▸ Problem to work on:
Find and copy each line of the data that includes "unit".

══════════

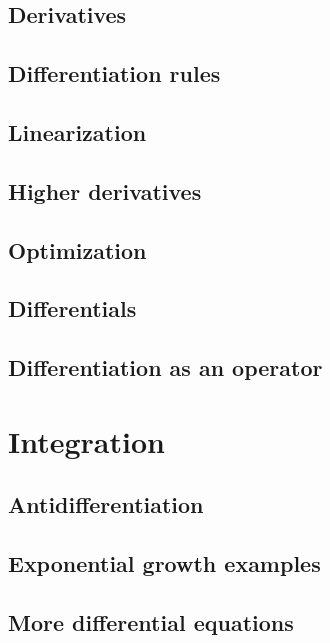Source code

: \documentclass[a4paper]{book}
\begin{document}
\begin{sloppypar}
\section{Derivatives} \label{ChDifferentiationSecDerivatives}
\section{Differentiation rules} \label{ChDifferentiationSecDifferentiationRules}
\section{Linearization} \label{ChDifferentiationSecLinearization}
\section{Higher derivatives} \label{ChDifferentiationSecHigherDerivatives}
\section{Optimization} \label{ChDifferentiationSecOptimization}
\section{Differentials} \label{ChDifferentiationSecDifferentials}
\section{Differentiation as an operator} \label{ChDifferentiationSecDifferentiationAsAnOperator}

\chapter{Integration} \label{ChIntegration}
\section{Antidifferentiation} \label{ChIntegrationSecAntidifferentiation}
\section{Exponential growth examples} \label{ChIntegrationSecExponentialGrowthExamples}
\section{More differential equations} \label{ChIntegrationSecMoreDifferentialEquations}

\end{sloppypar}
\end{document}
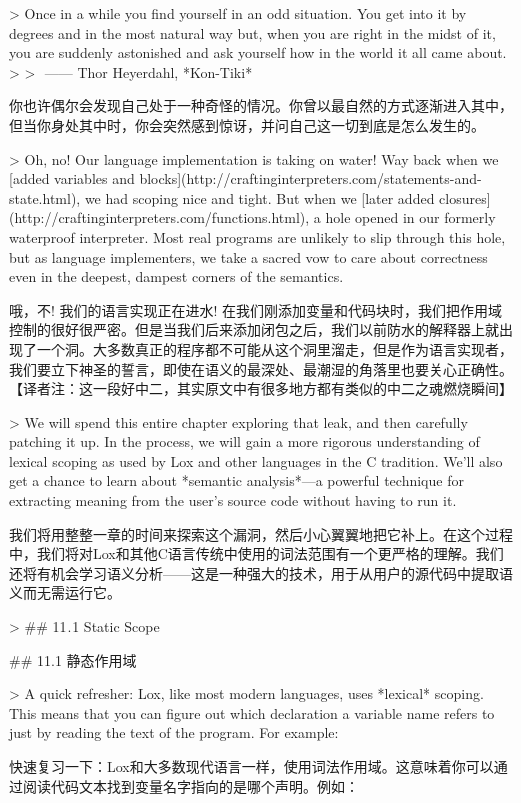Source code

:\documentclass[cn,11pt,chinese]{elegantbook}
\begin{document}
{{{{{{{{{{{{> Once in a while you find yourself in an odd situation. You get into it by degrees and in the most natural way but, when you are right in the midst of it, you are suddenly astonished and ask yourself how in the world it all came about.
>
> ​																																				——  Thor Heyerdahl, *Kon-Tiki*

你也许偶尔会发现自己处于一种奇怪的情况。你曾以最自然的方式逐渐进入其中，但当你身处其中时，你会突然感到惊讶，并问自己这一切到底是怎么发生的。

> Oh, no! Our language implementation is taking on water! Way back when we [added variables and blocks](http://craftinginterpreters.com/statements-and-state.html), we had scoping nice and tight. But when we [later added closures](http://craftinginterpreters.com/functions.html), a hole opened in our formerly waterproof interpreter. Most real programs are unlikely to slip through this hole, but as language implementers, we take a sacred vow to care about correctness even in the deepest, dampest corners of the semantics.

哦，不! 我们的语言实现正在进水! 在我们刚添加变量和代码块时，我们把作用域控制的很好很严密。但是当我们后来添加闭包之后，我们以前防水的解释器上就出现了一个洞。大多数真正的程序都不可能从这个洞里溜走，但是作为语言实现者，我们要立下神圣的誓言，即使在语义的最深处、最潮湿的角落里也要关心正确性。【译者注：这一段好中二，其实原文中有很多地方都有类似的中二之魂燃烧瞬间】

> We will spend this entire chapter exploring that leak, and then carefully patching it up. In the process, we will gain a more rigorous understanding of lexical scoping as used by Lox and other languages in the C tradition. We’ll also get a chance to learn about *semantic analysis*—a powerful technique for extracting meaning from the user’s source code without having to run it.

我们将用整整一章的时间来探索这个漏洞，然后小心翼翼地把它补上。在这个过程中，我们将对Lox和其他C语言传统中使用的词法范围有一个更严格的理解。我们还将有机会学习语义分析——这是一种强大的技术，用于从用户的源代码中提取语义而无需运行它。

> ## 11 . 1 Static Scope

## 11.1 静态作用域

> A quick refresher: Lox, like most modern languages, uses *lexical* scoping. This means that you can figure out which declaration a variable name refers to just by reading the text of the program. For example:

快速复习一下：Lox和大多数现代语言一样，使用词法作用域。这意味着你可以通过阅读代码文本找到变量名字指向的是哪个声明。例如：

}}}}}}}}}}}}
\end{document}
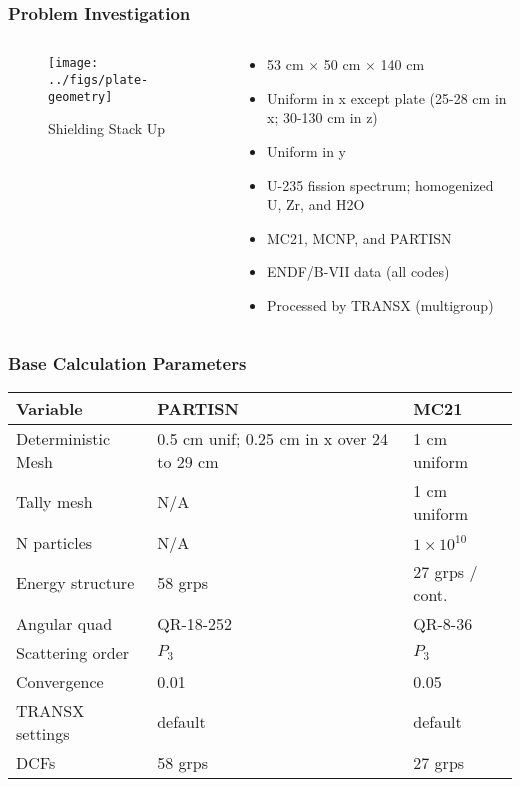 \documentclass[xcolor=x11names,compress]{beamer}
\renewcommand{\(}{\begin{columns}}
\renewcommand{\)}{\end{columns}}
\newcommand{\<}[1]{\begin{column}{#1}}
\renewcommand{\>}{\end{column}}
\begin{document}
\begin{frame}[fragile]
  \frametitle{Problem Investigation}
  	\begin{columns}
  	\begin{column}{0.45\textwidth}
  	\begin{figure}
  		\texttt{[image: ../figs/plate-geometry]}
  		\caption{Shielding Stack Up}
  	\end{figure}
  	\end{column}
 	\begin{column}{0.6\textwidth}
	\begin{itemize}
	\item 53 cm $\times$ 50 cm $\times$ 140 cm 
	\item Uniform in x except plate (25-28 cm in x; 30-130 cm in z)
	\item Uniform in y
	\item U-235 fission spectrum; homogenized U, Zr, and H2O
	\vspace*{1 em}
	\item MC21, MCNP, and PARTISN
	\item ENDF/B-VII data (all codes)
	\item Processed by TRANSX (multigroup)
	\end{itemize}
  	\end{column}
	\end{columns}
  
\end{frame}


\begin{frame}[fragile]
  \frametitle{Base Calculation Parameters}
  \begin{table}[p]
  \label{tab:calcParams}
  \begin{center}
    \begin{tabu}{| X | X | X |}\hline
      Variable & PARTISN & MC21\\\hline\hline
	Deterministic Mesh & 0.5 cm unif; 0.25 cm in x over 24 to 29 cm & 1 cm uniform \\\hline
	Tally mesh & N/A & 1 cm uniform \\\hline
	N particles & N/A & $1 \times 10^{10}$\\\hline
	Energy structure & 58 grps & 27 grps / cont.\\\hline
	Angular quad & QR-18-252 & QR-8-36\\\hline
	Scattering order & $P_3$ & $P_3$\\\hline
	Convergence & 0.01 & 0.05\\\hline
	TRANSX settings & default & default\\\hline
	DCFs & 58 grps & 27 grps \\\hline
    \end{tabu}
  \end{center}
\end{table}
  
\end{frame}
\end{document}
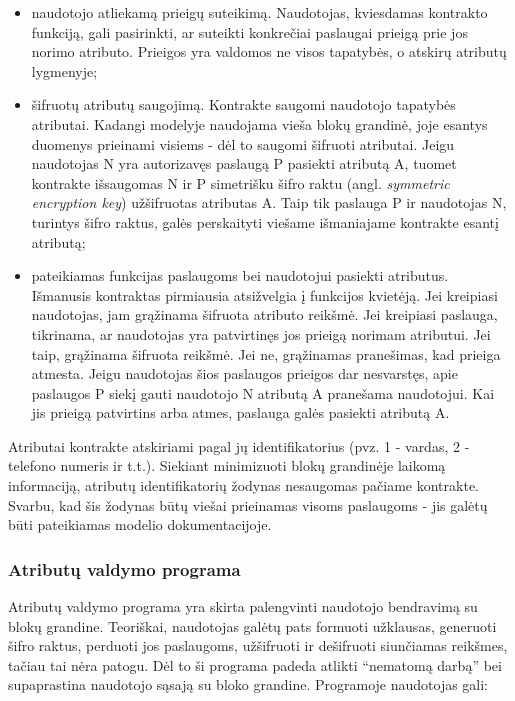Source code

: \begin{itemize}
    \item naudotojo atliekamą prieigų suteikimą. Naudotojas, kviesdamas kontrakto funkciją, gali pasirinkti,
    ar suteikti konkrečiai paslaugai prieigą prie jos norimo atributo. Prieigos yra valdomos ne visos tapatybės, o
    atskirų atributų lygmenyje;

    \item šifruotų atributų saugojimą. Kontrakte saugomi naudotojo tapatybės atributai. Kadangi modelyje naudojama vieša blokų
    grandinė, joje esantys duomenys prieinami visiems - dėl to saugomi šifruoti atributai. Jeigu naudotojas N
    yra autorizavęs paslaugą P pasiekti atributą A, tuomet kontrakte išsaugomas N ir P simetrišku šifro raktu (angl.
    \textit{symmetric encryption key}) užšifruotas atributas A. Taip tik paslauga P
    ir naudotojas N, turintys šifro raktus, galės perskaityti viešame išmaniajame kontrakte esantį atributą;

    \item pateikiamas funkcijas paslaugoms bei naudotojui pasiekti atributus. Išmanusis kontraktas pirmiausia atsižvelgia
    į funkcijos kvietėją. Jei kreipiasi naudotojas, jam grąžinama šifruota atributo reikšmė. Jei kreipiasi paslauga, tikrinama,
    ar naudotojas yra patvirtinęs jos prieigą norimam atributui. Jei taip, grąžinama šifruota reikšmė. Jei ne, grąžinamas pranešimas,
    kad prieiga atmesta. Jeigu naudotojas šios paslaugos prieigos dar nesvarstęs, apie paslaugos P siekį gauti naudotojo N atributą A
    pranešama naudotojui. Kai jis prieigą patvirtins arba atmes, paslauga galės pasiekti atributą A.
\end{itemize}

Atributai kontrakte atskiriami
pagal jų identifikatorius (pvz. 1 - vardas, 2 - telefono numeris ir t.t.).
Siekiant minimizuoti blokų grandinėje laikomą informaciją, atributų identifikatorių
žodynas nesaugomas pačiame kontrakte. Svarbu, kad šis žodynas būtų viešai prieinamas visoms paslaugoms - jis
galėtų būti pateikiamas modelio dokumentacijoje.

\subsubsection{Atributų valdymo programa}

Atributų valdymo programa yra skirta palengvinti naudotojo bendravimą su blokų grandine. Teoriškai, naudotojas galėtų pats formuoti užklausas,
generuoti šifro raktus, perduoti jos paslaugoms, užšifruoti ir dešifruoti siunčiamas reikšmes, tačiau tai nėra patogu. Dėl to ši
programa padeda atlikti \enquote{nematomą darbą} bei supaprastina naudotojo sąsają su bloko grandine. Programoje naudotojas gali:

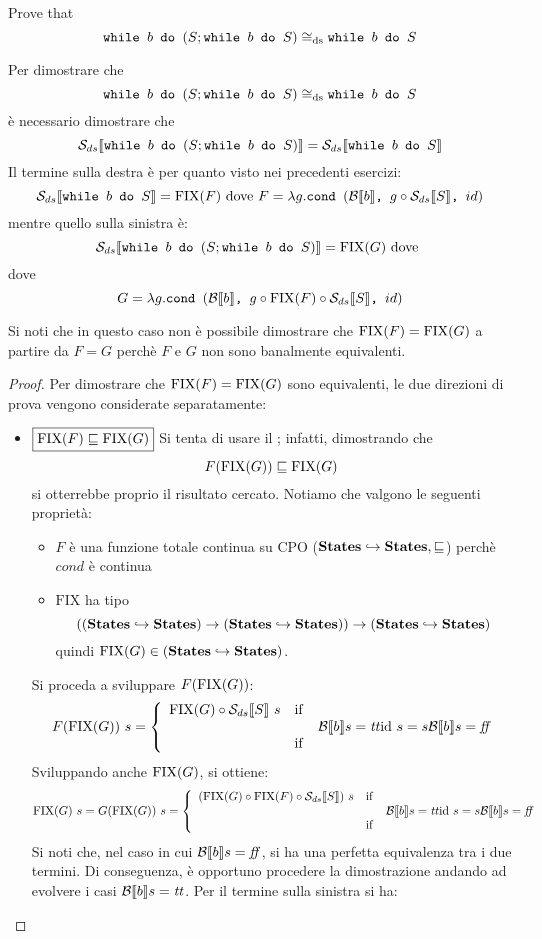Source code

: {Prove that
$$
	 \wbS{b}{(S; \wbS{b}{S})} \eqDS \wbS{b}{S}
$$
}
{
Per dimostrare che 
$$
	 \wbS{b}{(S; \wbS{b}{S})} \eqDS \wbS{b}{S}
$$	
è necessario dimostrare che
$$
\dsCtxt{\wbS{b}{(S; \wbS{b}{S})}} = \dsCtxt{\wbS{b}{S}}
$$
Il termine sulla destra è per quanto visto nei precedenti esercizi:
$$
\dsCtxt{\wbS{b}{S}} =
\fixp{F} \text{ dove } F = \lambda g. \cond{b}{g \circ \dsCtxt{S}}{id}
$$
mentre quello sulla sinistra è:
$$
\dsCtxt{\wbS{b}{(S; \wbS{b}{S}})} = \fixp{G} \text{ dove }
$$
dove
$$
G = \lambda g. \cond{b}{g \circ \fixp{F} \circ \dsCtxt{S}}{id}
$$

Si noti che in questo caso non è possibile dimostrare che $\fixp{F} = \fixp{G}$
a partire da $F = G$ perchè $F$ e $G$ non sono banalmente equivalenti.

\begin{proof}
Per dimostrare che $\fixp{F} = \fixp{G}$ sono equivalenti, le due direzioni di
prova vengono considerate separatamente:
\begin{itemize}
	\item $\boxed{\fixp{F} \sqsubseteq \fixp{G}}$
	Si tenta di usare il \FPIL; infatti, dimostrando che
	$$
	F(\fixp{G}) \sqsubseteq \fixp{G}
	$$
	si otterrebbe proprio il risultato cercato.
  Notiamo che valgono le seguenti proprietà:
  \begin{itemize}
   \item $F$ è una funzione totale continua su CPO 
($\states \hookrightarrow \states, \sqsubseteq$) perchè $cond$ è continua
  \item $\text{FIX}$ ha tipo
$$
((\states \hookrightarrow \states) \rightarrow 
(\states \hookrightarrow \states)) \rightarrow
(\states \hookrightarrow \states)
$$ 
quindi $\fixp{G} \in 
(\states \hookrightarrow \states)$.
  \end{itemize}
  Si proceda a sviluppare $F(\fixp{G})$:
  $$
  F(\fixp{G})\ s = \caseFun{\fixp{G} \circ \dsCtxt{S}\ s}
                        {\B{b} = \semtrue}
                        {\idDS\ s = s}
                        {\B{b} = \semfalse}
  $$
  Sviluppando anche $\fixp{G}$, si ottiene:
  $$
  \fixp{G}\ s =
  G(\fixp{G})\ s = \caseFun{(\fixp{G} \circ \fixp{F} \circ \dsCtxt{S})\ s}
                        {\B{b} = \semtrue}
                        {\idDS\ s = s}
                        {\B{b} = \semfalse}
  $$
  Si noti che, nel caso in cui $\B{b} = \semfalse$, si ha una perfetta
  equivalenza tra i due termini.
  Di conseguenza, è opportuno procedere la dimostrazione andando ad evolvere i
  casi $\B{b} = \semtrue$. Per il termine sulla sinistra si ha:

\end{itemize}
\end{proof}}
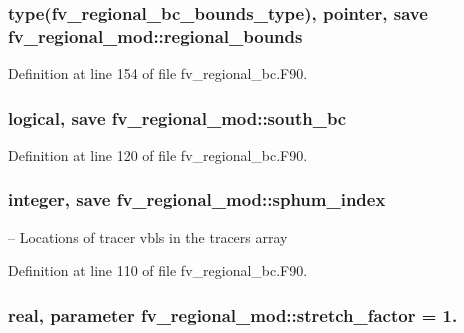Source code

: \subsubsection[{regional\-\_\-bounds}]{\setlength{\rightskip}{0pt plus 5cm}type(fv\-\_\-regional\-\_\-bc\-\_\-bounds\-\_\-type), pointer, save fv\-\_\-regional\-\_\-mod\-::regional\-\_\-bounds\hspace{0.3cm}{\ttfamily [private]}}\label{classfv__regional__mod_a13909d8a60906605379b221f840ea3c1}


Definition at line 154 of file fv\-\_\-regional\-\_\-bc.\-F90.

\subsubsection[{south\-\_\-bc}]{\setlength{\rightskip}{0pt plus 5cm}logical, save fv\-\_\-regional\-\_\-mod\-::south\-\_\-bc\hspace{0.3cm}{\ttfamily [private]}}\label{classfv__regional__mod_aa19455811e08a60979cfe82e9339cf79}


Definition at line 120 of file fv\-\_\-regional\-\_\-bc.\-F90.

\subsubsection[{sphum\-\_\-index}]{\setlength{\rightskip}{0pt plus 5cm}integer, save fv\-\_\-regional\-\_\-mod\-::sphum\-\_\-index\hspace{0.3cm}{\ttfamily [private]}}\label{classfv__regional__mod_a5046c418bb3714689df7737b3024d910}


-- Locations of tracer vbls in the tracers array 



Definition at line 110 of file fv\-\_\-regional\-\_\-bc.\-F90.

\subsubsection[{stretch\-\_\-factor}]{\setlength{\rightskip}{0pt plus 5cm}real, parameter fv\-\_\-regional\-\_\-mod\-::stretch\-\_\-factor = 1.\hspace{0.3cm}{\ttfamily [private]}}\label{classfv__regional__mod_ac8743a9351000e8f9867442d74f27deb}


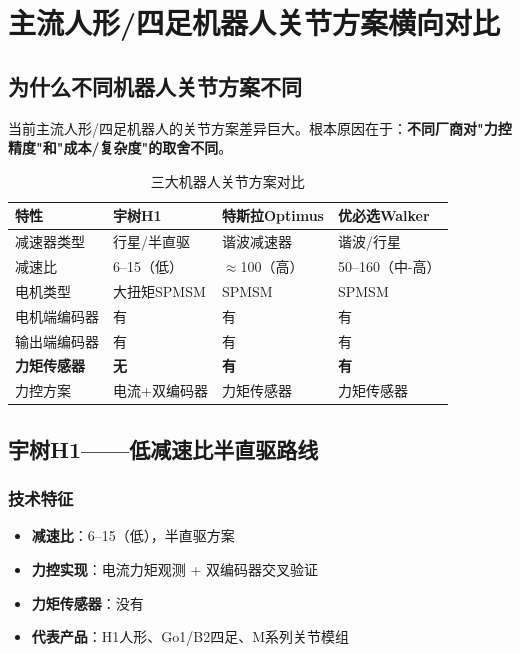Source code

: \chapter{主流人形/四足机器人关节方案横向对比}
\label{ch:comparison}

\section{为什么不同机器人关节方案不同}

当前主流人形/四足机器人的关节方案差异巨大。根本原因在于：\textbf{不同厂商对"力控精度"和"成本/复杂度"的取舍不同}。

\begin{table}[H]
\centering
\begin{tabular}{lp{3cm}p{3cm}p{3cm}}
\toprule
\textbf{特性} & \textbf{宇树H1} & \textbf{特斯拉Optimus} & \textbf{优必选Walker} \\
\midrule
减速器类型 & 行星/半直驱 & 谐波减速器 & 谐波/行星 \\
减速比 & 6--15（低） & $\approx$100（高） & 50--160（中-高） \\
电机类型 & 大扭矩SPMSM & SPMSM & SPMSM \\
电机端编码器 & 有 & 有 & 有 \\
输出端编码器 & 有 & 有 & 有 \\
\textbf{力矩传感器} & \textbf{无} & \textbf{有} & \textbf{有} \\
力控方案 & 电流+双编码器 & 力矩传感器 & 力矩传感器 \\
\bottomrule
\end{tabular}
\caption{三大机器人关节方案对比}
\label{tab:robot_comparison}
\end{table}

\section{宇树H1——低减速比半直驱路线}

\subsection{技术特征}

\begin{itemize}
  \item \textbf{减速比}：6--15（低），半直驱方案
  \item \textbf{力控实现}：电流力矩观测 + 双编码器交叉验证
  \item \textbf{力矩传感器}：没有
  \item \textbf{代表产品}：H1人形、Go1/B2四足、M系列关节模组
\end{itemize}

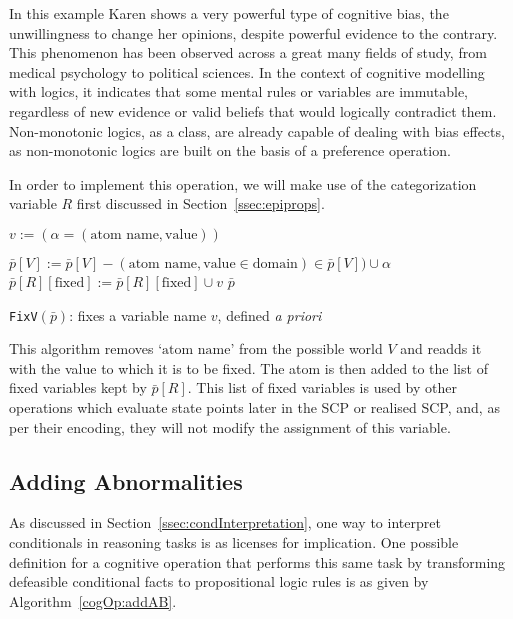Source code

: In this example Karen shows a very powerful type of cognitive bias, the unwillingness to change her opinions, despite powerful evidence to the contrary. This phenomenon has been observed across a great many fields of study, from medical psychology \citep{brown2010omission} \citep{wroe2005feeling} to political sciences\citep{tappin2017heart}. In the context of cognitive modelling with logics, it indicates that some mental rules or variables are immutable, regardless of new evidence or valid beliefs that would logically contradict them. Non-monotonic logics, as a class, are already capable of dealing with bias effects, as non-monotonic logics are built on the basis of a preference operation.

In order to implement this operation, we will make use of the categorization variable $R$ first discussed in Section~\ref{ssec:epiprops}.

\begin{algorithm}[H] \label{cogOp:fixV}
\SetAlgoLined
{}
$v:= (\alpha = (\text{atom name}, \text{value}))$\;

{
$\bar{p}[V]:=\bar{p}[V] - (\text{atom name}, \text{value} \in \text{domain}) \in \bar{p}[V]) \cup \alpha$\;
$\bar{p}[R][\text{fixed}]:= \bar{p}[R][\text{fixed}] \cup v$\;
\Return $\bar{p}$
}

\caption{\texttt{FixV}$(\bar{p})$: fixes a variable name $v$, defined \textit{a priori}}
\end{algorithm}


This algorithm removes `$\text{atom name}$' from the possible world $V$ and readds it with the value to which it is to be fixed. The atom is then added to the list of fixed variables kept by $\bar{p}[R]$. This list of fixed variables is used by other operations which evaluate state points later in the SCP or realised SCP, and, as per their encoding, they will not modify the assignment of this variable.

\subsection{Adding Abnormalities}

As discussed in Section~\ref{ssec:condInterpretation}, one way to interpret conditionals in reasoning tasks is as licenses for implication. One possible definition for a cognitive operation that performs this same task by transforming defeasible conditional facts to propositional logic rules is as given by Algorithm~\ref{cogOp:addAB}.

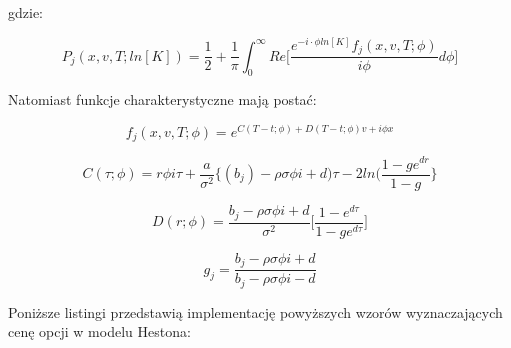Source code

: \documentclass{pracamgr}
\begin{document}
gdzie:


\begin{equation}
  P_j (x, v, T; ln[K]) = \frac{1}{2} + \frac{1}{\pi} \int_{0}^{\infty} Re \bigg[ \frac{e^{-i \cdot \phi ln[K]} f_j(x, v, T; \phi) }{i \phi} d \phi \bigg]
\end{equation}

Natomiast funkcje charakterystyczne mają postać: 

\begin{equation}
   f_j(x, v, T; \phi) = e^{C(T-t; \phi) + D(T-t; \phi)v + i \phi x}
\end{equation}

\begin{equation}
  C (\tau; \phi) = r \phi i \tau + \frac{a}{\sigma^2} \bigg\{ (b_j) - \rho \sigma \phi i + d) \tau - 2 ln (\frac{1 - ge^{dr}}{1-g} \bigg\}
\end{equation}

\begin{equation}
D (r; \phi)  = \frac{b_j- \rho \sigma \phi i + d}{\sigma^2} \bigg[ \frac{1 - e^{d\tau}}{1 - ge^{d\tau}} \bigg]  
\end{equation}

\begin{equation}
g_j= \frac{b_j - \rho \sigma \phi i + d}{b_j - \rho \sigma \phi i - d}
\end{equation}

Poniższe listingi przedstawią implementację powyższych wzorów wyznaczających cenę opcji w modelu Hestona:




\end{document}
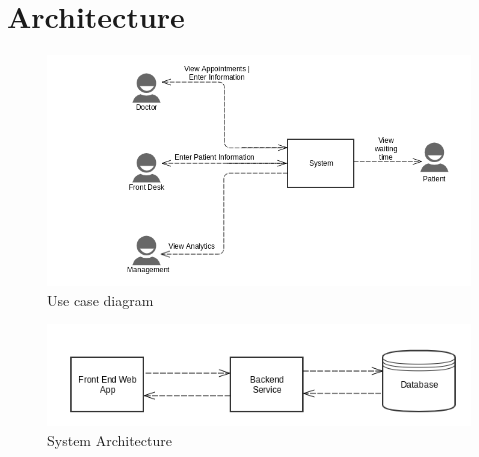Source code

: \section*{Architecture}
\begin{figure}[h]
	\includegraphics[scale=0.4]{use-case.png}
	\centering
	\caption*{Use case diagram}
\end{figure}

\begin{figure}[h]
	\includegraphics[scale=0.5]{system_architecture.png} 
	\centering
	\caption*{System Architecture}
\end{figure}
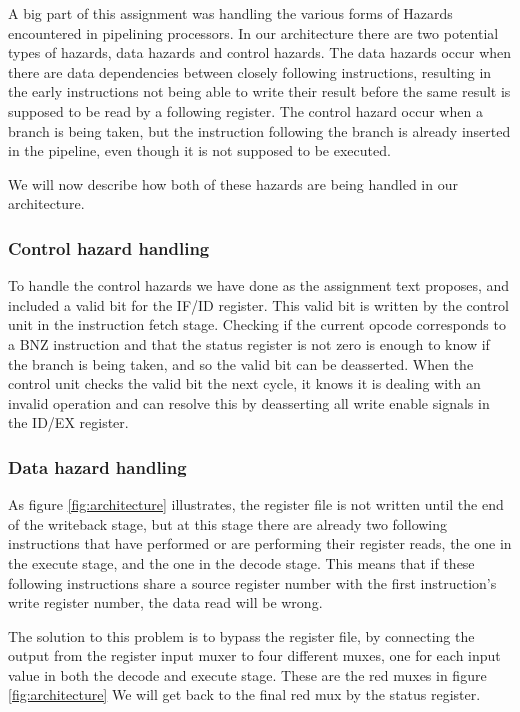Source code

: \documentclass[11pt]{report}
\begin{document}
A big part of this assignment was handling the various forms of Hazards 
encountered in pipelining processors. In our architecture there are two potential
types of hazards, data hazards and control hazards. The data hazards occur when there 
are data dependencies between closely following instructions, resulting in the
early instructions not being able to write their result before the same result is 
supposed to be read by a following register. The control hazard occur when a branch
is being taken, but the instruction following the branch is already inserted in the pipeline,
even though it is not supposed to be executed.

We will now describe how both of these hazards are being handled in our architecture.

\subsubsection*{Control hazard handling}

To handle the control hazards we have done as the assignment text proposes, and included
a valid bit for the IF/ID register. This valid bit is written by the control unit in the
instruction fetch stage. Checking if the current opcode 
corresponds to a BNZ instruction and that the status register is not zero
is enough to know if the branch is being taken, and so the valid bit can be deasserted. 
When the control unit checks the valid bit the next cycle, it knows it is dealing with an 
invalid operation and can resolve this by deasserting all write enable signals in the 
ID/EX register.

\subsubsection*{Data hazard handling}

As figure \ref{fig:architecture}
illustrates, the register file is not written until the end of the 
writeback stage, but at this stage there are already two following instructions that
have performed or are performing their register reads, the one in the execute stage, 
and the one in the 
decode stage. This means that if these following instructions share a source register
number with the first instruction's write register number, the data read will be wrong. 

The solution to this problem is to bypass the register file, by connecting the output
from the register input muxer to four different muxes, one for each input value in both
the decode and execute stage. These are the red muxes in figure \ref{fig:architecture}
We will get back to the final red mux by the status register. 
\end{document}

══════════

▸ Reply:
a valid bit for the IF/ID register. This valid bit is written by the control unit in the
When the control unit checks the valid bit the next cycle, it knows it is dealing with an 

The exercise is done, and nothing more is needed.